- **Material for this exercise**:
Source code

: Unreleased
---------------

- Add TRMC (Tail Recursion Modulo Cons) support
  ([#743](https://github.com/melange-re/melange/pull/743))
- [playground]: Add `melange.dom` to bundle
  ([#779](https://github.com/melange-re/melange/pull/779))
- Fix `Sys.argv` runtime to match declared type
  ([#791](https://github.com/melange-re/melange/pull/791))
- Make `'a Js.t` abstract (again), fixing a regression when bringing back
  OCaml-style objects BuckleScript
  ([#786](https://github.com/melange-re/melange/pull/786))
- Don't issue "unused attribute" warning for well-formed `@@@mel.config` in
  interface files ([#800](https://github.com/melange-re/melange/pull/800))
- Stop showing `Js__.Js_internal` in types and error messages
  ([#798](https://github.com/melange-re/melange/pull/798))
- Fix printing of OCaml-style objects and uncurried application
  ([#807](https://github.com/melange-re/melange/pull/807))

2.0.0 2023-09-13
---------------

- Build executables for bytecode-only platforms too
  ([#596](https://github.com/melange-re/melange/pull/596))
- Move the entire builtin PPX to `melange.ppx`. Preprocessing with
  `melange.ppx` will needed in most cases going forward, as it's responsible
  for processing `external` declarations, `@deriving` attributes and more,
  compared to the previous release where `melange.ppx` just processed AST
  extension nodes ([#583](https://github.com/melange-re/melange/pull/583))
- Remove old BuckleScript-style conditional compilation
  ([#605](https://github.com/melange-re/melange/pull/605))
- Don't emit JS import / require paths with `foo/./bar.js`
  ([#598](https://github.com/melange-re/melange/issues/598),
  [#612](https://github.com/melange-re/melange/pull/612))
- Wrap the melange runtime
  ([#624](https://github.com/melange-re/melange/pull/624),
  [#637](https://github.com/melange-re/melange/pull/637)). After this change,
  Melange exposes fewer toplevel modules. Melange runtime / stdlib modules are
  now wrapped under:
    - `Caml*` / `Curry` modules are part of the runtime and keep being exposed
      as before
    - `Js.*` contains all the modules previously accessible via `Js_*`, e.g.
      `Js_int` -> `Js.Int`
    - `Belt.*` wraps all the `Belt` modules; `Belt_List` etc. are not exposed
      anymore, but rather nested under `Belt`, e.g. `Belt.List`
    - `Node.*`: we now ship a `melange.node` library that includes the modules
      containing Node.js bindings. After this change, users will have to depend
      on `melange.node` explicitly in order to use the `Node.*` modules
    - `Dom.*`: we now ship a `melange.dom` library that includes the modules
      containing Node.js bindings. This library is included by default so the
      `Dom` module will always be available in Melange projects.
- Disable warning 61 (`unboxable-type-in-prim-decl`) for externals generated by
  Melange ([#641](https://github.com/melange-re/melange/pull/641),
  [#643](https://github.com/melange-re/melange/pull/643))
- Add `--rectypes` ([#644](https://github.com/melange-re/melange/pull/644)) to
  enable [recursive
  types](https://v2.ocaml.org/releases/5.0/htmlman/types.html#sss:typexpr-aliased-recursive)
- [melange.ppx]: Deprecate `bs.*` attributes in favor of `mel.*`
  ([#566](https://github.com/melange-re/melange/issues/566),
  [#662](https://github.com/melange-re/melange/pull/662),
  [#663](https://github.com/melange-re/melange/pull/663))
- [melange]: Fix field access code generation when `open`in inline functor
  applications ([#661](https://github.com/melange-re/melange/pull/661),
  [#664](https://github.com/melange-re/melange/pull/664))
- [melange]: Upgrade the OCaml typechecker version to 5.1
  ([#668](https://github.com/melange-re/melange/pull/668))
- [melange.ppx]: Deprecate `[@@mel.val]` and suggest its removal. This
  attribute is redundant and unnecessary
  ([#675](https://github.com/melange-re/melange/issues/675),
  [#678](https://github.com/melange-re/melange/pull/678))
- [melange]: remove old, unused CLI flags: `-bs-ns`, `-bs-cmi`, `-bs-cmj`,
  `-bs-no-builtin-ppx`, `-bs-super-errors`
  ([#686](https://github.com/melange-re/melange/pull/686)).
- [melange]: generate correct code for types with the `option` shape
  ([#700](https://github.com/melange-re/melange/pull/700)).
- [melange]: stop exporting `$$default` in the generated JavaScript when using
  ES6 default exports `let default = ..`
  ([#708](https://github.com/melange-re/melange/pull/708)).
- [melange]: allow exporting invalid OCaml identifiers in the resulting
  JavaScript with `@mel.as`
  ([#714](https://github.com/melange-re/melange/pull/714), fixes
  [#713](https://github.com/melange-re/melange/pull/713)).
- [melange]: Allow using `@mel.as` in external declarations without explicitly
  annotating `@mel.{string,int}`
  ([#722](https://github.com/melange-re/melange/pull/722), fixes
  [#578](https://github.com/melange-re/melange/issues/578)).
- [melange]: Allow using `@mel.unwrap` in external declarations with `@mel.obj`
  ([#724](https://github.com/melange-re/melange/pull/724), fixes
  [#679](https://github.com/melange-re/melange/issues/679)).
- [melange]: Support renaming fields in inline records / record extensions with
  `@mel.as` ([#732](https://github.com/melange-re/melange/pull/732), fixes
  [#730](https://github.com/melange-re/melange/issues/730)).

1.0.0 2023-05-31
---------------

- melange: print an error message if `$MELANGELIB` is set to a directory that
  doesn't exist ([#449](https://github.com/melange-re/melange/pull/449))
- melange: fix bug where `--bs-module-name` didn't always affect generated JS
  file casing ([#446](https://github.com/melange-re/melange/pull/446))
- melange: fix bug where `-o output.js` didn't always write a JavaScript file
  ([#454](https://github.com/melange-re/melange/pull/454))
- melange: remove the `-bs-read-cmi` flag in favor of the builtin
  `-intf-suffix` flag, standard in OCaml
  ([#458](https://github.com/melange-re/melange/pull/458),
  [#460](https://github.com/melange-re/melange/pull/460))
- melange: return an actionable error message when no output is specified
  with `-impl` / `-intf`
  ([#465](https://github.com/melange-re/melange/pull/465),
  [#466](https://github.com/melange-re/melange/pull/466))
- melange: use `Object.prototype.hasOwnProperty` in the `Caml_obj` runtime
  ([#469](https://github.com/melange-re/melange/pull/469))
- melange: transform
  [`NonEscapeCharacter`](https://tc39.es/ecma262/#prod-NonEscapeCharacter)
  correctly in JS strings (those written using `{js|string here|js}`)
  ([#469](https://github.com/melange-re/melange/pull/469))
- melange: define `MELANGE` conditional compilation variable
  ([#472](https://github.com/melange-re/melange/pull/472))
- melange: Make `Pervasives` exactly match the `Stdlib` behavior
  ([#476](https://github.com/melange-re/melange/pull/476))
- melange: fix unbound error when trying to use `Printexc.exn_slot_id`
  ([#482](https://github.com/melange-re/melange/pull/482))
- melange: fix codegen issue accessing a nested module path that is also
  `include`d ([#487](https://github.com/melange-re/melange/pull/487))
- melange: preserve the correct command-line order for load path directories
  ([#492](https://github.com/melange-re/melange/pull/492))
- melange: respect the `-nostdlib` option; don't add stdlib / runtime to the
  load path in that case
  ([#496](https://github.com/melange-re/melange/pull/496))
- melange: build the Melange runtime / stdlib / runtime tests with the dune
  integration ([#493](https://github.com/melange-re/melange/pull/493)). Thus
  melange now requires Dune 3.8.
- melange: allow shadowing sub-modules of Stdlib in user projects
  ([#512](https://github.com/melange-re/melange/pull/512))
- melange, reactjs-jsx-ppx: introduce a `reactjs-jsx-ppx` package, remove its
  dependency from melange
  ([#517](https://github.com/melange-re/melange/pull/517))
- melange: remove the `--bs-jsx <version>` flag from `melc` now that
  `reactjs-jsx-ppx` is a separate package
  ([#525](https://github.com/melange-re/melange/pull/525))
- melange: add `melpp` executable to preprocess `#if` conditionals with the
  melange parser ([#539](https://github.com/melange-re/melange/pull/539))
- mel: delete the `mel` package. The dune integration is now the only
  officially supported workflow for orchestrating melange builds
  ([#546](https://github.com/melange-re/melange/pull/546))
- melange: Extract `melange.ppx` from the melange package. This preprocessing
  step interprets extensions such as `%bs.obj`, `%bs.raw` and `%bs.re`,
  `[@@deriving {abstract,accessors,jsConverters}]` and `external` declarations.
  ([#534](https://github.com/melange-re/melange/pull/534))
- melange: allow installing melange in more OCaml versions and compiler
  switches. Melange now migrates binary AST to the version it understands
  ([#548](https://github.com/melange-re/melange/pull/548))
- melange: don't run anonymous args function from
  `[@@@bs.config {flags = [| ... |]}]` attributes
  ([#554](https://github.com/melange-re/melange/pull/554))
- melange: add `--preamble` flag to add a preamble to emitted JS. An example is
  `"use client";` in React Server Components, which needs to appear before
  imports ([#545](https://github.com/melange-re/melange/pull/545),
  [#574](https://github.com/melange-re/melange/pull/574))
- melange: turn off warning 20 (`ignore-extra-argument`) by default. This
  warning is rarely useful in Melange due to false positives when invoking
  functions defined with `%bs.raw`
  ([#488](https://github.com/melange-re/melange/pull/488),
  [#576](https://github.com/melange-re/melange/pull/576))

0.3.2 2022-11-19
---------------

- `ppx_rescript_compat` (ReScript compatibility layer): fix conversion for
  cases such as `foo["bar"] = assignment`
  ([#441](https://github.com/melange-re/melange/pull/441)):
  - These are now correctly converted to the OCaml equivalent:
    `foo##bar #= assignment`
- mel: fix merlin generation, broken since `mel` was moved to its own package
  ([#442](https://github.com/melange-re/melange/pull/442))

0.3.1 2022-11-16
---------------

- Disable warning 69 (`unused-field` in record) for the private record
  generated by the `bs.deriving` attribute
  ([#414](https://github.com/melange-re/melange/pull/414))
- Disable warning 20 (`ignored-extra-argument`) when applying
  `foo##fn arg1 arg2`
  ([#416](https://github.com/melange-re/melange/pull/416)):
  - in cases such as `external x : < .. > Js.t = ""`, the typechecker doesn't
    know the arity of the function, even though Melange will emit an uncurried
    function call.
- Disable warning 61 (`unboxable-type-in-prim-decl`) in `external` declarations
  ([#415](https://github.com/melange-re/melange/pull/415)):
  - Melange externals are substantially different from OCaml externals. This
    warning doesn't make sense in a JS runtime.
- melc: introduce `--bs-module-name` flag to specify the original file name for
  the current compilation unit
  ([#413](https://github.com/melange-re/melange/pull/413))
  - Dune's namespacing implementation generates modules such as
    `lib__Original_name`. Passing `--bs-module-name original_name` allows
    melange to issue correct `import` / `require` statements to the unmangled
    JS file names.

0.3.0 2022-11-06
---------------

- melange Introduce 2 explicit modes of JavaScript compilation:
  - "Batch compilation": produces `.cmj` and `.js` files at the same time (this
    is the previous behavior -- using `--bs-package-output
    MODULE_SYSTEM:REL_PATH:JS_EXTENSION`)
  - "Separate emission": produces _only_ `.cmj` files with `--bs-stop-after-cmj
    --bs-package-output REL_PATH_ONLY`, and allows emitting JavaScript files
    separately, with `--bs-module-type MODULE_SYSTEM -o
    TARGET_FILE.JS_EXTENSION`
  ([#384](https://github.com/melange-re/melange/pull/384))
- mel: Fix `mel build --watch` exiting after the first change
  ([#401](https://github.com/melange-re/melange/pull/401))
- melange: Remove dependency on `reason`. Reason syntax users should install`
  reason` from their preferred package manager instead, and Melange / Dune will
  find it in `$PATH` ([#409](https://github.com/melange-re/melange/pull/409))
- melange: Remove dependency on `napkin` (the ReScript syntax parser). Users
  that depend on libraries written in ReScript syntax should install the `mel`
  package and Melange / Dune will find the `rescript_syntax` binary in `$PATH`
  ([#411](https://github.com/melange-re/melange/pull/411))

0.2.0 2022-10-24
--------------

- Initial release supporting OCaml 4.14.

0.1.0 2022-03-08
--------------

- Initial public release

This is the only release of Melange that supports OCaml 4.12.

- **Assignment**: Looking at the entries above, how many lines contain "should"? State the number and nothing more.

- **Response below**: 2